Every good hero needs an even better villain and what better way to start than with the President of the United States (in the DCU of course)? "We start with Lex Luthor," says Loeb of the villains appearing in "Superman/Batman." "Since I was integral to putting him into the White House, the time has come to see what can be done about getting him out of the White House without bringing down the entire U.S. government. We have to try and go up from there ... it'll be pretty wild. Edge of the seat, end of the world stuff."
It's common for many comic books these days to have story arcs that run for 6 issues, end, but have elements that continue on into the next, requiring readers to know what's gone on before to really appreciate the tale. But Loeb says that this series will be all about bringing the fun and accessibility to comics, with every story ready to read for any fan, of any age or familiarity with comics. "Arcs. Self contained," Loeb reveals of the story setups in the series. "Hopefully, they will allow the readers who jump on (we get the benefit of the first Superman #1 in over ten years) and enjoy the ride each time. One of the lessons I think I gleaned from 'Hush' was that you could pick that story up and not have to know anything about Batman that you probably don't already know. That's why I am avoiding too many intimate details about continuity. Again, I'm not against continuity, but I believe in continuity through omission. I never said in 'Superman For All Seasons' that Clark didn't play football, but you never saw him play football. That's how I approach that 'problem.'"

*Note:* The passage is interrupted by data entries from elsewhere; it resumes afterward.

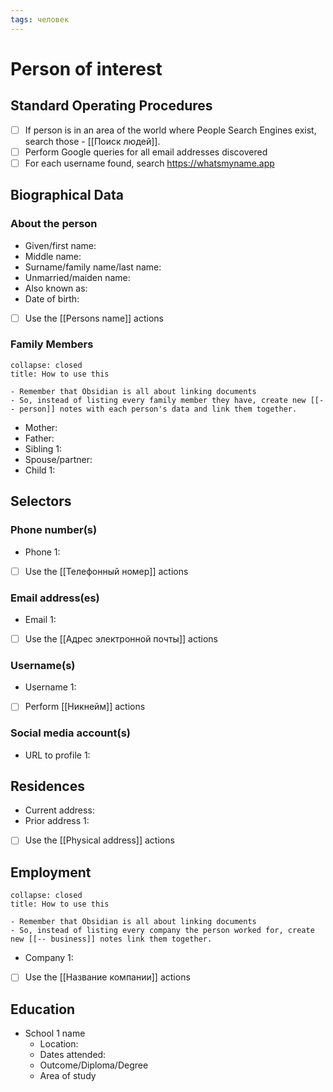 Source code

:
 ```yaml
---
tags: человек
---
```

# Person of interest
## Standard Operating Procedures
- [ ] If person is in an area of the world where People Search Engines exist, search those - [[Поиск людей]].
- [ ] Perform Google queries for all email addresses discovered
- [ ] For each username found, search https://whatsmyname.app

## Biographical Data
### About the person
- Given/first name:
- Middle name:
- Surname/family name/last name:
- Unmarried/maiden name:
- Also known as:
- Date of birth:
- [ ] Use the [[Persons name]] actions

### Family Members
```ad-tip
collapse: closed
title: How to use this

- Remember that Obsidian is all about linking documents 
- So, instead of listing every family member they have, create new [[-- person]] notes with each person's data and link them together.

```
- Mother: 
- Father:
- Sibling 1: 
- Spouse/partner: 
- Child 1:

## Selectors
### Phone number(s)
- Phone 1:
- [ ] Use the [[Телефонный номер]] actions

### Email address(es)
- Email 1:
- [ ] Use the [[Адрес электронной почты]] actions

### Username(s)
- Username 1:
- [ ] Perform [[Никнейм]] actions

### Social media account(s)
- URL to profile 1:

## Residences
- Current address: 
- Prior address 1:
- [ ] Use the [[Physical address]] actions

## Employment
```ad-tip
collapse: closed
title: How to use this

- Remember that Obsidian is all about linking documents 
- So, instead of listing every company the person worked for, create new [[-- business]] notes link them together.

```
- Company 1: 
- [ ] Use the [[Название компании]] actions

## Education
- School 1 name
	- Location:
	- Dates attended:
	- Outcome/Diploma/Degree
	- Area of study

It wouldn't be a Jeph Loeb interview without some teasers for future issues of a Loeb project and the scribe hints at what to expect in "Superman/Batman." "In the first 6, Superman and Batman will be in every issue. As for guest stars ... well, by the time we get through with the first six, an awful lot of the DCU will be there! Poor McGuinness!!!"
Before departing to work on the hit WB series "Smallville" (where Loeb is a Consulting Producer) and the #1 selling comic book, "Batman," Loeb has closing comments for fans. "If we're lucky the Batman fans and the Superman fans will both pick up the book (these folks often don't crossover). We're trying to tell a fun, accessible story that you'll be able to share with everyone who reads comics and with a little luck, a whole new generation of readers who haven't -- but always thought either Superman or Batman were really cool."